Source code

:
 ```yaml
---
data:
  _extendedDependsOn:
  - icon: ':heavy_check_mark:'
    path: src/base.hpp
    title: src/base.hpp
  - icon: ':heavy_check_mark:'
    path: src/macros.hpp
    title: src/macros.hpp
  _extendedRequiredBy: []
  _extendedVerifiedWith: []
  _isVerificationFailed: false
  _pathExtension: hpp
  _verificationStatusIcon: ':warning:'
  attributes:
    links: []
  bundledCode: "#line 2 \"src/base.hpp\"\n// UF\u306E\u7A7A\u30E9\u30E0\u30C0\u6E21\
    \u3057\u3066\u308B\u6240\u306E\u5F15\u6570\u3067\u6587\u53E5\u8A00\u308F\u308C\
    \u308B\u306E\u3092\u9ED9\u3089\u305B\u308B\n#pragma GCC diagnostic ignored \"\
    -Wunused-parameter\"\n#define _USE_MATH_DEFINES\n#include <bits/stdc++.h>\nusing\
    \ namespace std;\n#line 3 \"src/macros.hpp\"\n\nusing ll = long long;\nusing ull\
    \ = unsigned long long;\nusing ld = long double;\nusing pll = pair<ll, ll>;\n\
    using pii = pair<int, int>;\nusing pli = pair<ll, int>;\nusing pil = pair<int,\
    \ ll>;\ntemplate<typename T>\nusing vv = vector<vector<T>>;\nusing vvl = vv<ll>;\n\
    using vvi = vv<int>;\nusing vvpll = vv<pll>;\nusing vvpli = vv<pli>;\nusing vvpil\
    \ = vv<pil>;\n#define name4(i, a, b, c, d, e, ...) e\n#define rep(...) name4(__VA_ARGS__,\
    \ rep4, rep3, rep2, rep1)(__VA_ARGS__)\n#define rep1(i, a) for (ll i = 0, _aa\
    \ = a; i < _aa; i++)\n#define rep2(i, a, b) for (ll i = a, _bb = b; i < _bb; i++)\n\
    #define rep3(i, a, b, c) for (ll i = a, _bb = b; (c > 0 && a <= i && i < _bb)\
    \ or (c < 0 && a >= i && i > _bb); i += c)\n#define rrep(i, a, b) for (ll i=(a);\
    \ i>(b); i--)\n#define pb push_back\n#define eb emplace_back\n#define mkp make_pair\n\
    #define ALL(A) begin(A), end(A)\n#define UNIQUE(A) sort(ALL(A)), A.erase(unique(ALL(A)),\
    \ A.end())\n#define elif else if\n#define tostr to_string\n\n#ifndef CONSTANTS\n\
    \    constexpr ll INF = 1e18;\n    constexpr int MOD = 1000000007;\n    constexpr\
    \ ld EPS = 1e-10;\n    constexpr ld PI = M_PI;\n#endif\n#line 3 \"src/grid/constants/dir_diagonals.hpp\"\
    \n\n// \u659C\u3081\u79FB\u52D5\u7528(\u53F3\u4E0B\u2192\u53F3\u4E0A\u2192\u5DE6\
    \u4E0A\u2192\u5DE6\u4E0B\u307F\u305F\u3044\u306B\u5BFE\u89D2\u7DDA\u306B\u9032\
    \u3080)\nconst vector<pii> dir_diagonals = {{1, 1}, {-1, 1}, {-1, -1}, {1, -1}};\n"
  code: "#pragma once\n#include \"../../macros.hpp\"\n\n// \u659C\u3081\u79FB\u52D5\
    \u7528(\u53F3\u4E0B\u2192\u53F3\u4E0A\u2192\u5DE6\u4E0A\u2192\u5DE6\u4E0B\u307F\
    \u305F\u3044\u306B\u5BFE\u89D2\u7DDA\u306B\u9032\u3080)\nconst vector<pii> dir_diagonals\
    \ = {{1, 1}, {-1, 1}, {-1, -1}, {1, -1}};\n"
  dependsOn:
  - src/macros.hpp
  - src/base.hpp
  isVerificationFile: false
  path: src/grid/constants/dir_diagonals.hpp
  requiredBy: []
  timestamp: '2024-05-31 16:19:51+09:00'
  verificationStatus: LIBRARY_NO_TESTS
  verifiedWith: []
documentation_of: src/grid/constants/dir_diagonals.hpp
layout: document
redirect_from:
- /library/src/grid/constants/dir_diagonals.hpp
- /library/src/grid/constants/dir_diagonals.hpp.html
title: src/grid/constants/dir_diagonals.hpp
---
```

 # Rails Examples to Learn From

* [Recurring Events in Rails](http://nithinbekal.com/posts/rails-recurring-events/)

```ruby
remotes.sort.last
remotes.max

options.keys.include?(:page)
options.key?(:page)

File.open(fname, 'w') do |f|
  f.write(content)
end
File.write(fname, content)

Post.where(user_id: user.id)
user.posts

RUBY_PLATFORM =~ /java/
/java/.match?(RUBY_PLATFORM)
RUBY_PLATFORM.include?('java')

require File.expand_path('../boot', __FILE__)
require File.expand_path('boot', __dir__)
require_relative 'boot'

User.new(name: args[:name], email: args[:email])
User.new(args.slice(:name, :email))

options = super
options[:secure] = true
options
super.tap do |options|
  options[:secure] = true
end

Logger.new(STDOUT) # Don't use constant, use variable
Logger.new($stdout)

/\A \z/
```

· · ·

Problem description | The lines above that hold "include" are the result; show every one of them.

Answer section |
    -Wunused-parameter\"\n#define _USE_MATH_DEFINES\n#include <bits/stdc++.h>\nusing\
  code: "#pragma once\n#include \"../../macros.hpp\"\n\n// \u659C\u3081\u79FB\u52D5\
options.keys.include?(:page)
RUBY_PLATFORM.include?('java')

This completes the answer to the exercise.